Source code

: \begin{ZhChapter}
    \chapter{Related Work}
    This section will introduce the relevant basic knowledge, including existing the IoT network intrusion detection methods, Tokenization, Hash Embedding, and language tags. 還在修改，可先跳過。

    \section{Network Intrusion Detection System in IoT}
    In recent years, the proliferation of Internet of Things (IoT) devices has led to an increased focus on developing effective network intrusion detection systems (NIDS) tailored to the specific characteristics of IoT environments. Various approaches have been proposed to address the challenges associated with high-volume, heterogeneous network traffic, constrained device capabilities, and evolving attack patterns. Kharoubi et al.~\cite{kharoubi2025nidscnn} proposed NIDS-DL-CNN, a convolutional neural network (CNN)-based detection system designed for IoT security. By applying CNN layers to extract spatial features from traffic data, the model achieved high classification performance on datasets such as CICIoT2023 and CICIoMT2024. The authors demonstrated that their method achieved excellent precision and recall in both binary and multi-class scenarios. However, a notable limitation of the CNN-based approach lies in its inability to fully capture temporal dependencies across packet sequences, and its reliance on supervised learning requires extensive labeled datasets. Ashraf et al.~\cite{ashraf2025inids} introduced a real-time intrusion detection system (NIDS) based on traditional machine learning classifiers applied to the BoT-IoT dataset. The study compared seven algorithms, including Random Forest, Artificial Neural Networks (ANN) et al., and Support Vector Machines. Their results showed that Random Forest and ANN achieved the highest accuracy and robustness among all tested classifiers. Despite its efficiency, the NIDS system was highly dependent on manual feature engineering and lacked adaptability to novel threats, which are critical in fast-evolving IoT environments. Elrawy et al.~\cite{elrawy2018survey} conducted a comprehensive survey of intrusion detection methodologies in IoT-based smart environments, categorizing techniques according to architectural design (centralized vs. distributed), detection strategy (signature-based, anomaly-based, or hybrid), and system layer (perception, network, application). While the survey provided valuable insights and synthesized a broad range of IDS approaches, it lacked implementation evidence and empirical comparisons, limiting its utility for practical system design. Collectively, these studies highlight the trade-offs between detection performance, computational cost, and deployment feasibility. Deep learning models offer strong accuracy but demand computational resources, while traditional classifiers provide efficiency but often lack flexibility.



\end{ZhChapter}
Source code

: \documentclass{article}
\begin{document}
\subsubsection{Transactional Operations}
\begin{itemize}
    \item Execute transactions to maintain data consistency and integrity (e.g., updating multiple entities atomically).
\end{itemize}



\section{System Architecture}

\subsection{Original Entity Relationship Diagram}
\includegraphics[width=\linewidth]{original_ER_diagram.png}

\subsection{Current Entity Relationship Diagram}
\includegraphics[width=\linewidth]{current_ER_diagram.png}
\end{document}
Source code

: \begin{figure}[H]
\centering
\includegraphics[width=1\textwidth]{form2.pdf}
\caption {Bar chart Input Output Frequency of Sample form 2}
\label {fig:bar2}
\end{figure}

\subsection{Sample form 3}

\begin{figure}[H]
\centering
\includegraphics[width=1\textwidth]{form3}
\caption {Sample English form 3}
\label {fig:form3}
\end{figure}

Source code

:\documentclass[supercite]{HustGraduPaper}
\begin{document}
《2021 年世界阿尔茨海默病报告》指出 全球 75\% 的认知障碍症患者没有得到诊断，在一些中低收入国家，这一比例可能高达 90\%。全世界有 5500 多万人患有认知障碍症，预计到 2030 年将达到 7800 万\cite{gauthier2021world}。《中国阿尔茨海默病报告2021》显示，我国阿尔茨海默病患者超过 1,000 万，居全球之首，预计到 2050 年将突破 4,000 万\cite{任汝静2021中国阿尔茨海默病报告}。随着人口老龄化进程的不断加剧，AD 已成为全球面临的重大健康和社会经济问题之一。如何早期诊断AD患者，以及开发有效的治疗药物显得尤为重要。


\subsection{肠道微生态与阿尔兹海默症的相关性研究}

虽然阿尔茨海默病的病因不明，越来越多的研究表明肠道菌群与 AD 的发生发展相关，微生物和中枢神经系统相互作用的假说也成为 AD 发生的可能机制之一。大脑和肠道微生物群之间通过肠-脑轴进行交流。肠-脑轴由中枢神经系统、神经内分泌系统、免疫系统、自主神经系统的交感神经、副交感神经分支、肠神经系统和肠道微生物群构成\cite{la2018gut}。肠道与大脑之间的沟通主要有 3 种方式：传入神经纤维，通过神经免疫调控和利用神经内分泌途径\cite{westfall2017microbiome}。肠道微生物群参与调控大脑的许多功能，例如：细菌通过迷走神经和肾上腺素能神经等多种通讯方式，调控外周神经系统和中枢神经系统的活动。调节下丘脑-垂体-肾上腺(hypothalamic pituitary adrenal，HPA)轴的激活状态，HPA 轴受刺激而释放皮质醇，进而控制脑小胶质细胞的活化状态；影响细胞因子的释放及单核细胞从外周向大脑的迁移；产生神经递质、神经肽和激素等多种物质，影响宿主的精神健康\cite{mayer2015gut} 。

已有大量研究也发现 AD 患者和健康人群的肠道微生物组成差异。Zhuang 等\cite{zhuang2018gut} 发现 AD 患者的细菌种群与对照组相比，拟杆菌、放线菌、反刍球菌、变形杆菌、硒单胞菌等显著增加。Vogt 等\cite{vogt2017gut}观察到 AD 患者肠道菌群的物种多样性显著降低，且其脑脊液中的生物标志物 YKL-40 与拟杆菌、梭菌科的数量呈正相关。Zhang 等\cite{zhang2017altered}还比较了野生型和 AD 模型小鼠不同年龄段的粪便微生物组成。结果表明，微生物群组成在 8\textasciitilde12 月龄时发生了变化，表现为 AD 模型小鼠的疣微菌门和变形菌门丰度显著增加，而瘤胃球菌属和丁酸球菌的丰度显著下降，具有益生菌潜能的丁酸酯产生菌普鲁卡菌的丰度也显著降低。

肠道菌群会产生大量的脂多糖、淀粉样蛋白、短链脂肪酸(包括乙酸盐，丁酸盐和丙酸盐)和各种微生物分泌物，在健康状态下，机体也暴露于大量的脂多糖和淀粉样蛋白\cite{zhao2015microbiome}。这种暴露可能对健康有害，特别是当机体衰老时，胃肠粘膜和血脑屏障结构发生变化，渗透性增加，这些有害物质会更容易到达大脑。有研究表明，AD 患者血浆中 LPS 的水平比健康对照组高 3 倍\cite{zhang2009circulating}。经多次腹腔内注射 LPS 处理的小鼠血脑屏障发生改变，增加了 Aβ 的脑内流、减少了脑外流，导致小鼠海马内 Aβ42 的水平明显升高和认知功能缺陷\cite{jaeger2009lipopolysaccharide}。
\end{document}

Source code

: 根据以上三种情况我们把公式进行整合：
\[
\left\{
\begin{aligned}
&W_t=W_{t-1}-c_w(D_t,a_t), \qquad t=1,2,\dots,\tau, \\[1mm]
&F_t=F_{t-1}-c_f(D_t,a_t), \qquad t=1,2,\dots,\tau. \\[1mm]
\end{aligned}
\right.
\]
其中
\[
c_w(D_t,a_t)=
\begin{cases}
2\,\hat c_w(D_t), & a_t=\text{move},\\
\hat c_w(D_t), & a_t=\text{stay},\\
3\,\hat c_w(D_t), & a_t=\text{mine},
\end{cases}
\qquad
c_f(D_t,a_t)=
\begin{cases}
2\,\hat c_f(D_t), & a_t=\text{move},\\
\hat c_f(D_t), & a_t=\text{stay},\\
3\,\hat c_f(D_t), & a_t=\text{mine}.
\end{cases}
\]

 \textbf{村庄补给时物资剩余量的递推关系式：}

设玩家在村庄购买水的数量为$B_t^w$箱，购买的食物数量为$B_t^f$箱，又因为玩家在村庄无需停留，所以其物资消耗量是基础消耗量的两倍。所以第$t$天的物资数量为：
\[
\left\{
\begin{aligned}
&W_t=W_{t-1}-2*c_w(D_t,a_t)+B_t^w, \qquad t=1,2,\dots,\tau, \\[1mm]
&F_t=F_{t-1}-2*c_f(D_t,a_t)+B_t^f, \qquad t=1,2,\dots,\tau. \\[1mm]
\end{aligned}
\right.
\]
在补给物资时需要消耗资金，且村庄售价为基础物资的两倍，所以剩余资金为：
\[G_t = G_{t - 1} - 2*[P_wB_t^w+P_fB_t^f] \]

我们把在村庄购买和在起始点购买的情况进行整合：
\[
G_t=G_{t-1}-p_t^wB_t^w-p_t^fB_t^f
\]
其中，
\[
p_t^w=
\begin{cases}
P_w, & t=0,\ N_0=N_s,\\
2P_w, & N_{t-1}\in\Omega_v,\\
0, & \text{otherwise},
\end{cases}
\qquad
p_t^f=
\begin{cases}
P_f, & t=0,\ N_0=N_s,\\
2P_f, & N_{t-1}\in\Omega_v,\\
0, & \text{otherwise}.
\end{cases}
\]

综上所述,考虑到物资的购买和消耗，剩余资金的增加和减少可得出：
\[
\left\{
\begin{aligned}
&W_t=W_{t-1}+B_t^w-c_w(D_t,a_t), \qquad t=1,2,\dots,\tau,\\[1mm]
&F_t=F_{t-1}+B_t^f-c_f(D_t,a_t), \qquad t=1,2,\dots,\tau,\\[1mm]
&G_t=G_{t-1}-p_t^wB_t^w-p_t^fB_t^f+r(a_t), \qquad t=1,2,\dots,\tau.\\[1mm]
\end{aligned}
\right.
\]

━━━━━━━━━━━━━━━━━━━━

TASK DIRECTIONS –
A single figure is the whole answer here: the number of lines in the records above that include "linewidth".

WRITTEN RESPONSE –
2